Arda R. Lukitobudi menambahkan, secara komersial, alat tersebut nanti lebih difungsikan sebagai pengganti AC, sehingga tidak hanya menyasar konsumen rumah tangga, tapi juga perkantoran dan pabrik. "Bedanya, sistem pendingin ini menghasilkan air embun yang sehat untuk dikonsumsi, sehingga bisa menjadi air minum karyawan," jelasnya.
Bukankah AC juga menghasilkan tetesan air" Menurut Arda, air tetesan AC tidak sehat dikonsumsi karena mengandung unsur logam yang berbahaya bagi tubuh. AC tidak didesain untuk memproduksi air minum, sehingga udara dinginnya bersentuhan dengan komponen logam mesin AC.
Budhi dan Arda lantas mengajak Jawa Pos ke lantai dua bangunan yang juga difungsikan sebagai rumah tinggal itu. Di dapur, terdapat galon air minum berbentuk bulat berukuran 11,8 liter. Sebuah pipa terhubung ke lubang bagian atas galon tersebut. Dia lantas memencet tombol di dekat galon dan air pun mengalir dari pipa ke dalam galon. Alirannya kecil seperti keran air yang hanya dibuka sepertiga atau seperempat. Itulah air embun hasil teknologi SDP.

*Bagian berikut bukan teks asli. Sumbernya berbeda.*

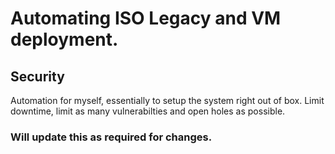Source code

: # Automating ISO Legacy and VM deployment. 


## Security 

Automation for myself, essentially to setup the system right out of box. Limit downtime, limit as many vulnerabilties and open holes as possible.


### Will update this as required for changes. 
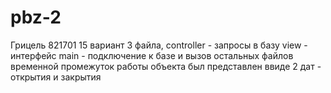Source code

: # pbz-2
Грицель 821701 15 вариант
3 файла, controller - запросы в базу
view - интерфейс
main - подключение к базе и вызов остальных файлов
временной промежуток работы объекта был представлен ввиде 2 дат - открытия и закрытия
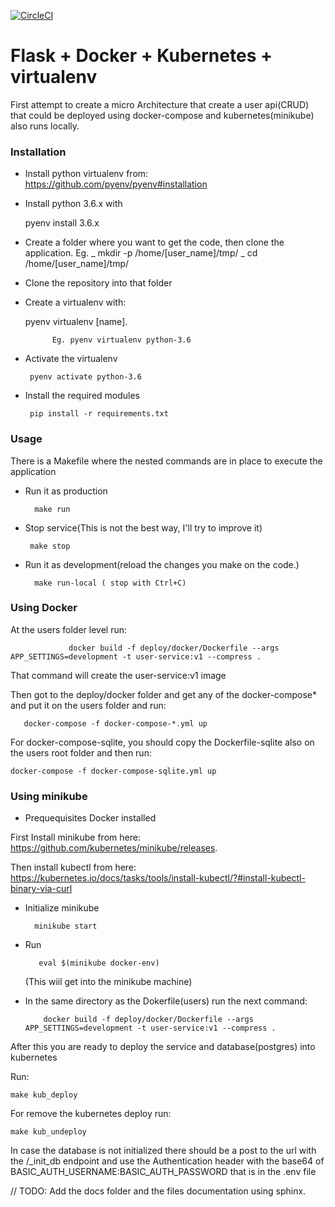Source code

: [![CircleCI](https://circleci.com/gh/marianojabdala/microservices.svg?style=svg)](https://circleci.com/gh/marianojabdala/microservices)

# Flask + Docker + Kubernetes + virtualenv

First attempt to create a micro Architecture that create a user api(CRUD) that
could be deployed using docker-compose and kubernetes(minikube) also runs locally.

### Installation

- Install python virtualenv from: https://github.com/pyenv/pyenv#installation

- Install python 3.6.x with

  pyenv install 3.6.x

* Create a folder where you want to get the code, then clone the application.
  Eg.
  _ mkdir -p /home/[user_name]/tmp/
  _ cd /home/[user_name]/tmp/

* Clone the repository into that folder

* Create a virtualenv with:

  pyenv virtualenv [name].

            Eg. pyenv virtualenv python-3.6

* Activate the virtualenv

       pyenv activate python-3.6

* Install the required modules

       pip install -r requirements.txt

### Usage

There is a Makefile where the nested commands are in place to execute the application

- Run it as production

        make run

- Stop service(This is not the best way, I'll try to improve it)

       make stop

- Run it as development(reload the changes you make on the code.)

        make run-local ( stop with Ctrl+C)

### Using Docker

At the users folder level run:

                 docker build -f deploy/docker/Dockerfile --args APP_SETTINGS=development -t user-service:v1 --compress .

That command will create the user-service:v1 image

Then got to the deploy/docker folder and get any of the docker-compose\* and put it on the users folder and run:

       docker-compose -f docker-compose-*.yml up

For docker-compose-sqlite, you should copy the Dockerfile-sqlite also on the users root folder and then run:

    docker-compose -f docker-compose-sqlite.yml up

### Using minikube

- Prequequisites Docker installed

First Install minikube from here: https://github.com/kubernetes/minikube/releases.

Then install kubectl from here:
https://kubernetes.io/docs/tasks/tools/install-kubectl/?#install-kubectl-binary-via-curl

- Initialize minikube

        minikube start

- Run

         eval $(minikube docker-env)

  (This wiil get into the minikube machine)

- In the same directory as the Dokerfile(users) run the next command:

          docker build -f deploy/docker/Dockerfile --args APP_SETTINGS=development -t user-service:v1 --compress .

After this you are ready to deploy the service and database(postgres) into kubernetes

Run:

    make kub_deploy

For remove the kubernetes deploy run:

    make kub_undeploy

In case the database is not initialized there should be a post to the url with the
/\_init_db endpoint and use the Authentication header with the base64 of BASIC_AUTH_USERNAME:BASIC_AUTH_PASSWORD that is in the .env file

// TODO: Add the docs folder and the files documentation using sphinx.
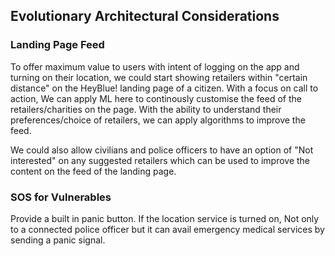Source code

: ## Evolutionary Architectural Considerations

### Landing Page Feed

To offer maximum value to users with intent of logging on the app and turning on their location, we could start showing retailers within "certain distance" on the HeyBlue! landing page of a citizen. With a focus on call to action,  We can apply ML here to continously customise the feed of the retailers/charities on the page. With the ability to understand their preferences/choice of retailers, we can apply algorithms to improve the feed. 

We could also allow civilians and police officers to have an option of "Not interested" on any suggested retailers which can be used to improve the content on the feed of the landing page. 


### SOS for Vulnerables

Provide a built in panic button. 
If the location service is turned on, Not only to a connected police officer but it can avail emergency medical services by sending a panic signal. 
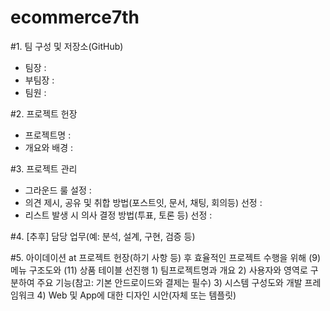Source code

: # ecommerce7th

#1. 팀 구성 및 저장소(GitHub)
 - 팀장 :
 - 부팀장 :
 - 팀원 :



#2. 프로젝트 헌장
 - 프로젝트명 :
 - 개요와 배경 :



#3. 프로젝트 관리
 - 그라운드 룰 설정 :
 - 의견 제시, 공유 및 취합 방법(포스트잇, 문서, 채팅, 회의등) 선정 :
 - 리스트 발생 시 의사 결정 방법(투표, 토론 등) 선정 :



#4. [추후] 담당 업무(예: 분석, 설계, 구현, 검증 등)



#5. 아이데이션 at 프로젝트 헌장(하기 사항 등) 후 효율적인 프로젝트 수행을 위해 (9) 메뉴 구조도와 (11) 상품 테이블 선진행
	1) 팀프로젝트명과 개요
	2) 사용자와 영역로 구분하여 주요 기능(참고: 기본 안드로이드와 결제는 필수)
	3) 시스템 구성도와 개발 프레임워크
	4) Web 및 App에 대한 디자인 시안(자체 또는 템플릿)
	
	
	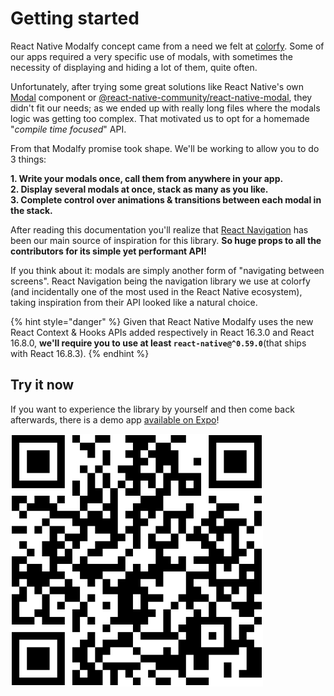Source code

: # Getting started

React Native Modalfy concept came from a need we felt at [colorfy](https://colorfy.me). Some of our apps required a very specific use of modals, with sometimes the necessity of displaying and hiding a lot of them, quite often.

Unfortunately, after trying some great solutions like React Native's own [Modal](https://reactnative.dev/docs/modal) component or [@react-native-community/react-native-modal](https://github.com/react-native-community/react-native-modal), they didn't fit our needs; as we ended up with really long files where the modals logic was getting too complex. That motivated us to opt for a homemade "_compile time focused_" API. 

From that Modalfy promise took shape. We'll be working to allow you to do 3 things:

**1. Write your modals once, call them from anywhere in your app.  
2. Display several modals at once, stack as many as you like.  
3. Complete control over animations & transitions between each modal in the stack.**

After reading this documentation you'll realize that [React Navigation](https://reactnavigation.org) has been our main source of inspiration for this library. **So huge props to all the contributors for its simple yet performant API!**

If you think about it: modals are simply another form of "navigating between screens". React Navigation being the navigation library we use at colorfy \(and incidentally one of the most used in the React Native ecosystem\), taking inspiration from their API looked like a natural choice.

{% hint style="danger" %}
Given that React Native Modalfy uses the new React Context & Hooks APIs added respectively in React 16.3.0 and React 16.8.0, **we'll require you to use at least `react-native@^0.59.0`**\(that ships with React 16.8.3\).
{% endhint %}

## Try it now

If you want to experience the library by yourself and then come back afterwards, there is a demo app [available on Expo](https://snack.expo.io/@charles.m/react-native-modalfy)!

![](.gitbook/assets/screenshot-2020-05-13-at-12.21.45.png)



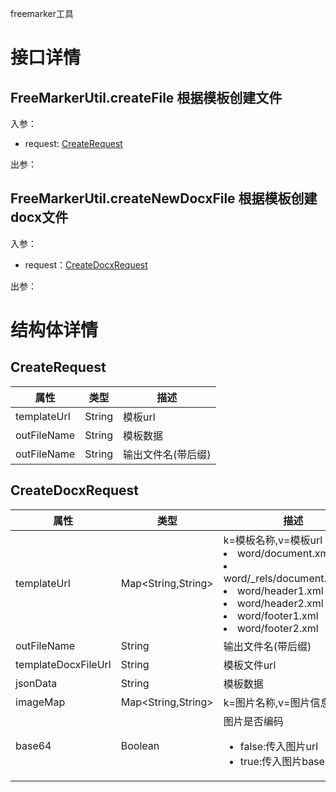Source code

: freemarker工具

# 接口详情
## FreeMarkerUtil.createFile 根据模板创建文件
入参：
- request: [CreateRequest](#createrequest)

出参：

## FreeMarkerUtil.createNewDocxFile 根据模板创建docx文件
入参：
- request：[CreateDocxRequest](#createdocxrequest)

出参：


# 结构体详情
## CreateRequest
| 属性          | 类型     | 描述         |
|-------------|--------|------------|
| templateUrl | String | 模板url      |
| outFileName | String | 模板数据       |
| outFileName | String | 输出文件名(带后缀) |


## CreateDocxRequest
| 属性                  | 类型                 | 描述                                                                                                                                                                                               |
|---------------------|--------------------|--------------------------------------------------------------------------------------------------------------------------------------------------------------------------------------------------|
| templateUrl         | Map<String,String> | k=模板名称,v=模板url<br/><url><li>word/document.xml</li><li>word/_rels/document.xml.rels</li><li>word/header1.xml</li><li>word/header2.xml</li><li>word/footer1.xml</li><li>word/footer2.xml</li></ul> |
| outFileName         | String             | 输出文件名(带后缀)                                                                                                                                                                                       |
| templateDocxFileUrl | String             | 模板文件url                                                                                                                                                                                          |
| jsonData            | String             | 模板数据                                                                                                                                                                                             |
| imageMap            | Map<String,String> | k=图片名称,v=图片信息                                                                                                                                                                                    |
| base64              | Boolean            | 图片是否编码<br/><ul><li>false:传入图片url</li><li>true:传入图片base64编码</li></ul>                                                                                                                             |
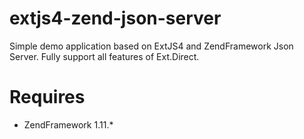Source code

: extjs4-zend-json-server
===================
Simple demo application based on ExtJS4 and ZendFramework Json Server. Fully support all features of Ext.Direct.

Requires
===================
- ZendFramework 1.11.*

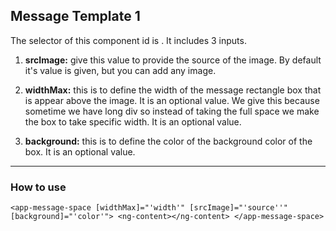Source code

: ## Message Template 1

The selector of this component id is **<app-message-space>**. It includes 3 inputs.

1. **srcImage:** give this value to provide the source of the image. By default it's value is given, but you can add any image.

2. **widthMax:** this is to define the width of the message rectangle box that is appear above the image. It is an optional value. We give this because sometime we have long div so instead of taking the full space we make the box to take specific width. It is an optional value. 

3. **background:** this is to define the color of the background color of the box. It is an optional value. 

<hr>

### How to use 

`<app-message-space [widthMax]="'width'" [srcImage]="'source''" [background]="'color'"> <ng-content></ng-content> </app-message-space>`
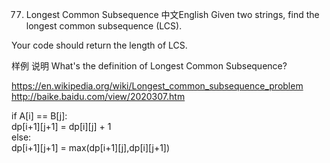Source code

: 77. Longest Common Subsequence
中文English
Given two strings, find the longest common subsequence (LCS).

Your code should return the length of LCS.

样例
说明
What's the definition of Longest Common Subsequence?

https://en.wikipedia.org/wiki/Longest_common_subsequence_problem
http://baike.baidu.com/view/2020307.htm



if A[i] == B[j]:    
   dp[i+1][j+1] = dp[i][j] + 1    
else:    
  dp[i+1][j+1] = max(dp[i+1][j],dp[i][j+1])    

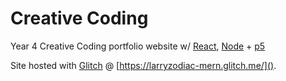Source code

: # Creative Coding

Year 4 Creative Coding portfolio website w/ [React](https://reactjs.org/), [Node](https://nodejs.org/en/) + [p5](https://p5js.org/)

Site hosted with [Glitch](https://glitch.com/) @ [https://larryzodiac-mern.glitch.me/]().
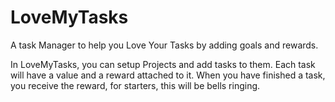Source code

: # LoveMyTasks
A task Manager to help you Love Your Tasks by adding goals and rewards.

In LoveMyTasks, you can setup Projects and add tasks to them. Each task will have a value and a reward attached to it.
When you have finished a task, you receive the reward, for starters, this will be bells ringing.
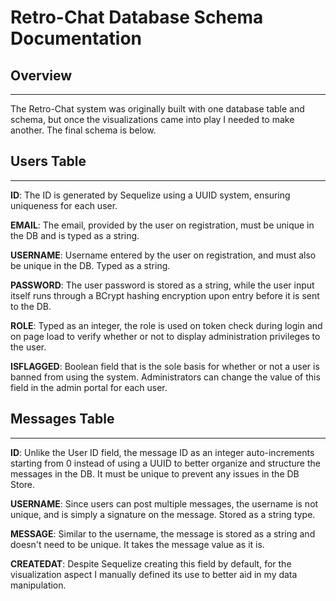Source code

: Retro-Chat Database Schema Documentation
========================================

## Overview
-----------

The Retro-Chat system was originally built with one database table and schema, but once the visualizations came into play I needed to make another. The final schema is below.

## Users Table
--------------

**ID**: The ID is generated by Sequelize using a UUID system, ensuring uniqueness for each user.

**EMAIL**: The email, provided by the user on registration, must be unique in the DB and is typed as a string.

**USERNAME**: Username entered by the user on registration, and must also be unique in the DB. Typed as a string.

**PASSWORD**: The user password is stored as a string, while the user input itself runs through a BCrypt hashing encryption upon entry before it is sent to the DB.

**ROLE**: Typed as an integer, the role is used on token check during login and on page load to verify whether or not to display administration privileges to the user.

**ISFLAGGED**: Boolean field that is the sole basis for whether or not a user is banned from using the system. Administrators can change the value of this field in the admin portal for each user.


## Messages Table
-----------------

**ID**: Unlike the User ID field, the message ID as an integer auto-increments starting from 0 instead of using a UUID to better organize and structure the messages in the DB. It must be unique to prevent any issues in the DB Store.

**USERNAME**: Since users can post multiple messages, the username is not unique, and is simply a signature on the message. Stored as a string type.

**MESSAGE**: Similar to the username, the message is stored as a string and doesn't need to be unique. It takes the message value as it is.

**CREATEDAT**: Despite Sequelize creating this field by default, for the visualization aspect I manually defined its use to better aid in my data manipulation.
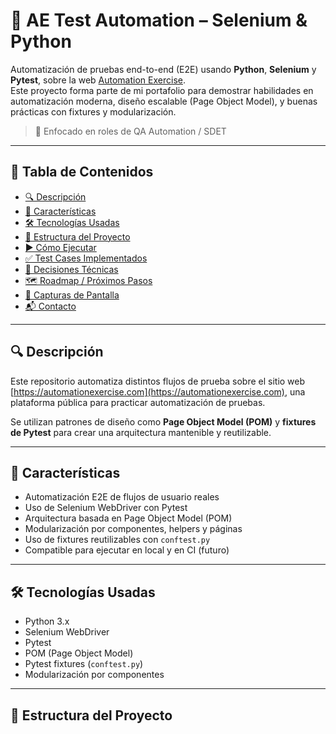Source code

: # 🧪 AE Test Automation – Selenium & Python

Automatización de pruebas end-to-end (E2E) usando **Python**, **Selenium** y **Pytest**, sobre la web [Automation Exercise](https://automationexercise.com).  
Este proyecto forma parte de mi portafolio para demostrar habilidades en automatización moderna, diseño escalable (Page Object Model), y buenas prácticas con fixtures y modularización.

> 🎯 Enfocado en roles de QA Automation / SDET

---

## 📌 Tabla de Contenidos

- [🔍 Descripción](#-descripción)
- [🚀 Características](#-características)
- [🛠️ Tecnologías Usadas](#-tecnologías-usadas)
- [📁 Estructura del Proyecto](#-estructura-del-proyecto)
- [▶️ Cómo Ejecutar](#-cómo-ejecutar)
- [✅ Test Cases Implementados](#-test-cases-implementados)
- [🧠 Decisiones Técnicas](#-decisiones-técnicas)
- [🗺️ Roadmap / Próximos Pasos](#-roadmap--próximos-pasos)
- [📸 Capturas de Pantalla](#-capturas-de-pantalla)
- [📬 Contacto](#-contacto)

---

## 🔍 Descripción

Este repositorio automatiza distintos flujos de prueba sobre el sitio web [https://automationexercise.com](https://automationexercise.com), una plataforma pública para practicar automatización de pruebas.

Se utilizan patrones de diseño como **Page Object Model (POM)** y **fixtures de Pytest** para crear una arquitectura mantenible y reutilizable.

---

## 🚀 Características

- Automatización E2E de flujos de usuario reales
- Uso de Selenium WebDriver con Pytest
- Arquitectura basada en Page Object Model (POM)
- Modularización por componentes, helpers y páginas
- Uso de fixtures reutilizables con `conftest.py`
- Compatible para ejecutar en local y en CI (futuro)

---

## 🛠️ Tecnologías Usadas

- Python 3.x  
- Selenium WebDriver  
- Pytest  
- POM (Page Object Model)  
- Pytest fixtures (`conftest.py`)  
- Modularización por componentes

---

## 📁 Estructura del Proyecto

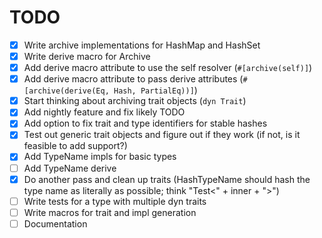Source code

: # TODO

- [x] Write archive implementations for HashMap and HashSet
- [x] Write derive macro for Archive
- [x] Add derive macro attribute to use the self resolver (`#[archive(self)]`)
- [x] Add derive macro attribute to pass derive attributes (`#[archive(derive(Eq, Hash, PartialEq))]`) 
- [x] Start thinking about archiving trait objects (`dyn Trait`)
- [x] Add nightly feature and fix likely TODO
- [x] Add option to fix trait and type identifiers for stable hashes
- [x] Test out generic trait objects and figure out if they work (if not, is it feasible to add support?)
- [x] Add TypeName impls for basic types
- [ ] Add TypeName derive
- [x] Do another pass and clean up traits (HashTypeName should hash the type name as literally as possible; think "Test<" + inner + ">")
- [ ] Write tests for a type with multiple dyn traits
- [ ] Write macros for trait and impl generation
- [ ] Documentation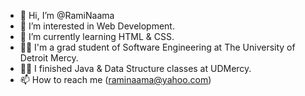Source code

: - 👋 Hi, I’m @RamiNaama
- 👀 I’m interested in Web Development.
- 🌱 I’m currently learning HTML & CSS.
- 🧑‍🎓 I'm a grad student of Software Engineering at The University of Detroit Mercy.
- 🧑‍🎓 I finished Java & Data Structure classes at UDMercy.
- 📫 How to reach me (raminaama@yahoo.com)

<!---
RamiNaama/RamiNaama is a ✨ special ✨ repository because its `README.md` (this file) appears on your GitHub profile.
You can click the Preview link to take a look at your changes.
--->
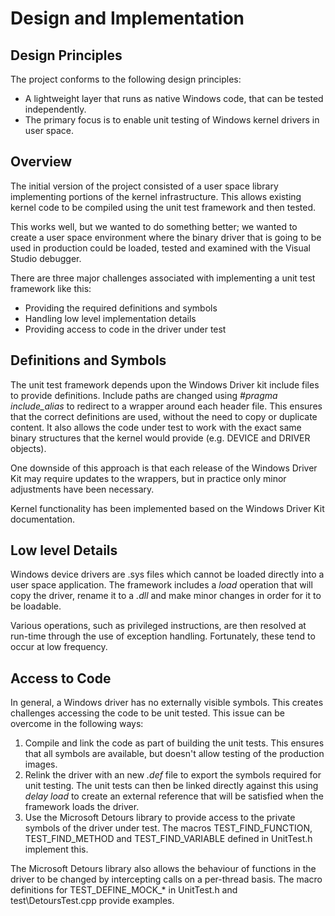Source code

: # Design and Implementation

## Design Principles

The project conforms to the following design principles:

* A lightweight layer that runs as native Windows code, that can be tested independently.
* The primary focus is to enable unit testing of Windows kernel drivers in user space.

## Overview

The initial version of the project consisted of a user space library implementing portions of the kernel infrastructure. This allows existing kernel code to be compiled using the unit test framework and then tested.

This works well, but we wanted to do something better; we wanted to create a user space environment where the binary driver that is going to be used in production could be loaded, tested and examined with the Visual Studio debugger.

There are three major challenges associated with implementing a unit test framework like this:

* Providing the required definitions and symbols
* Handling low level implementation details
* Providing access to code in the driver under test

## Definitions and Symbols

The unit test framework depends upon the Windows Driver kit include files to provide definitions. Include paths are changed using _#pragma include_alias_ to redirect to a wrapper around each header file. This ensures that the correct definitions are used, without the need to copy or duplicate content. It also allows the code under test to work with the exact same binary structures that the kernel would provide (e.g. DEVICE and DRIVER objects).

One downside of this approach is that each release of the Windows Driver Kit may require updates to the wrappers, but in practice only minor adjustments have been necessary.

Kernel functionality has been implemented based on the Windows Driver Kit documentation.

## Low level Details

Windows device drivers are .sys files which cannot be loaded directly into a user space application. The framework includes a _load_ operation that will copy the driver, rename it to a _.dll_ and make minor changes in order for it to be loadable.

Various operations, such as privileged instructions, are then resolved at run-time through the use of exception handling. Fortunately, these tend to occur at low frequency.

## Access to Code

In general, a Windows driver has no externally visible symbols. This creates challenges accessing the code to be unit tested. This issue can be overcome in the following ways:

1. Compile and link the code as part of building the unit tests. This ensures that all symbols are available, but doesn't allow testing of the production images.
2. Relink the driver with an new _.def_ file to export the symbols required for unit testing. The unit tests can then be linked directly against this using _delay load_ to create an external reference that will be satisfied when the framework loads the driver.
3. Use the Microsoft Detours library to provide access to the private symbols of the driver under test. The macros TEST_FIND_FUNCTION, TEST_FIND_METHOD and TEST_FIND_VARIABLE defined in UnitTest.h implement this.

The Microsoft Detours library also allows the behaviour of functions in the driver to be changed by intercepting calls on a per-thread basis. The macro definitions for TEST_DEFINE_MOCK_* in UnitTest.h and test\DetoursTest.cpp provide examples.
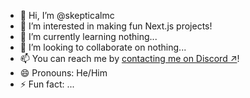 - 👋 Hi, I’m @skepticalmc
- 👀 I’m interested in making fun Next.js projects!
- 🌱 I’m currently learning nothing...
- 💞️ I’m looking to collaborate on nothing...
- 📫 You can reach me by <a href="https://discord.com/users/1186389633299386580" target="_blank">contacting me on Discord ↗</a>!
- 😄 Pronouns: He/Him
- ⚡ Fun fact: ...

<!---
skepticalmc/skepticalmc is a ✨ special ✨ repository because its `README.md` (this file) appears on your GitHub profile.
You can click the Preview link to take a look at your changes.
--->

"Kalau alat ini dinyalakan 24 jam, kira-kira bisa menghasilkan 40 liter embun sehari," ujarnya.
Berkat inovasi itu, Budhi diganjar beberapa penghargaan bergengsi. Pada 2005, teknologi SDP hasil kreasinya bersama Mike Morgan merebut Innovation Award dalam ajang AHR Expo di Orlando, Florida, AS. Lalu, pada 2010, alat yang sama meraih Piala Rintisan Teknologi yang diserahkan Presiden Susilo Bambang Yudhoyono (SBY).
Sebelumnya, pada 2008, Purence berhasil menjadi "Air Minum Exclusive" dalam ajang Clinton Global Initiative (CGI) Asia di Hongkong yang digagas lembaga yang didirikan mantan Presiden AS Bill Clinton.